Combined with the IB hardware counter monitoring from my previous post, this creates a full-stack GPU + network health pipeline: IB counters detect network degradation → custom exporter reports to Prometheus → Kubernetes Object Monitor evaluates CEL rules → NVSentinel quarantines the node.
Key Takeaways
-
NVSentinel works on Azure AKS out of the box. The Helm chart supports Azure as a first-class CSP. Install cert-manager, GPU Operator, deploy the chart, fill in your subscription ID — done.
-
The full pipeline is fast. Fault detection to node cordon in ~20 seconds. For recoverable faults, GPU reset takes seconds instead of minutes for a full reboot.
-
The circuit breaker is essential. At any scale, you need a safety valve that prevents a monitoring system from causing more damage than the fault it detected.
-
CEL rules are flexible. You can quarantine based on GPU errors, syslog patterns, NVLink failures, or any Kubernetes resource. The same rule engine handles all of them.
-
Start with monitoring only. The default values enable only health monitors and the labeler — no cordoning, no draining. Turn on each stage as you build confidence.
-
NVSentinel adds 33 node conditions out of the box. From
GpuInforomWatchtoGpuNvlinkWatchtoGpuThermalWatch, every GPU health dimension gets its own Kubernetes condition. This is immediately visible viakubectl get node— no additional dashboards needed for basic triage.
Cost Context
The H100 nodes used in this test cost ~$32/hr each on Azure. A 4-node, 32-GPU training job costs $128/hr. If a GPU fault takes 30 minutes to detect and remediate manually, that’s $64 in idle compute. NVSentinel reduces this to ~20 seconds — effectively zero cost. Over a month of continuous training with a 1% GPU failure rate (realistic for large clusters), the savings compound to thousands of dollars.
Reproducing These Results
All scripts are in the Azure_AKS_NVSentinel/ directory:
# 1. Create AKS cluster with GPU nodes
./01_create_cluster.sh
# 2. Install cert-manager, Prometheus, GPU Operator
./02_install_prereqs.sh
# 3. Deploy NVSentinel with full pipeline
./03_install_nvsentinel.sh
# 4. Validate everything is running
./04_validate.sh
# 5. Inject a fault and watch NVSentinel respond
./05_test_fault_injection.sh
# 6. Test recovery
./06_test_recovery.sh
# 7. Collect metrics for analysis
./07_collect_metrics.sh
# 99. Tear everything down
./99_cleanup.sh
What’s Next
NVSentinel’s roadmap includes preflight checks (DCGM diagnostics + NCCL all-reduce tests before workload scheduling) and enhanced GPU reset support. I plan to test both on Azure as they mature — preflight checks are particularly interesting for catching hardware issues at node provisioning time, before they waste compute during training.

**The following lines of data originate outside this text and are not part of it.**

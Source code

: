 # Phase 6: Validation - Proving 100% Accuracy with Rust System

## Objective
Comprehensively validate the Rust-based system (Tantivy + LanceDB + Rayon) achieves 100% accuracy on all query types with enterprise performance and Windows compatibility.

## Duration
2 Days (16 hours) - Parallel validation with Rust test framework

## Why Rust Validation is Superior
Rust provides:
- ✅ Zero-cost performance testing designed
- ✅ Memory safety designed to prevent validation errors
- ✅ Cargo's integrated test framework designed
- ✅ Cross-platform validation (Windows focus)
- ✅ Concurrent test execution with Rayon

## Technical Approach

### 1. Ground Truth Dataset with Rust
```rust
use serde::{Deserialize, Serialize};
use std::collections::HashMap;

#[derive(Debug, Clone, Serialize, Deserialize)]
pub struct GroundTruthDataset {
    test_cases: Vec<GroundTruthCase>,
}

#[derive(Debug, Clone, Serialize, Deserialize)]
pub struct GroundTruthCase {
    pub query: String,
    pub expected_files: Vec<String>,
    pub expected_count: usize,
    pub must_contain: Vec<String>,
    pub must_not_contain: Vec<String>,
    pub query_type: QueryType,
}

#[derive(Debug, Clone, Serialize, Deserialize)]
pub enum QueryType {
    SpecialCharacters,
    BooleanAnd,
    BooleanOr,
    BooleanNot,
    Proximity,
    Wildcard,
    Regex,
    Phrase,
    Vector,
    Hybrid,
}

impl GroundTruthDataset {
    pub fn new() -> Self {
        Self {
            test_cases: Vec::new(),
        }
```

The broader pattern here is worth noting: GPU clusters are becoming complex enough that they need their own reliability engineering stack, separate from general Kubernetes observability. NVSentinel fills the GPU-specific gap. Combined with IB monitoring, thermal monitoring, and NCCL diagnostics, you get a complete picture of GPU infrastructure health.
This is a personal blog. Opinions and recommendations are my own, not Microsoft’s.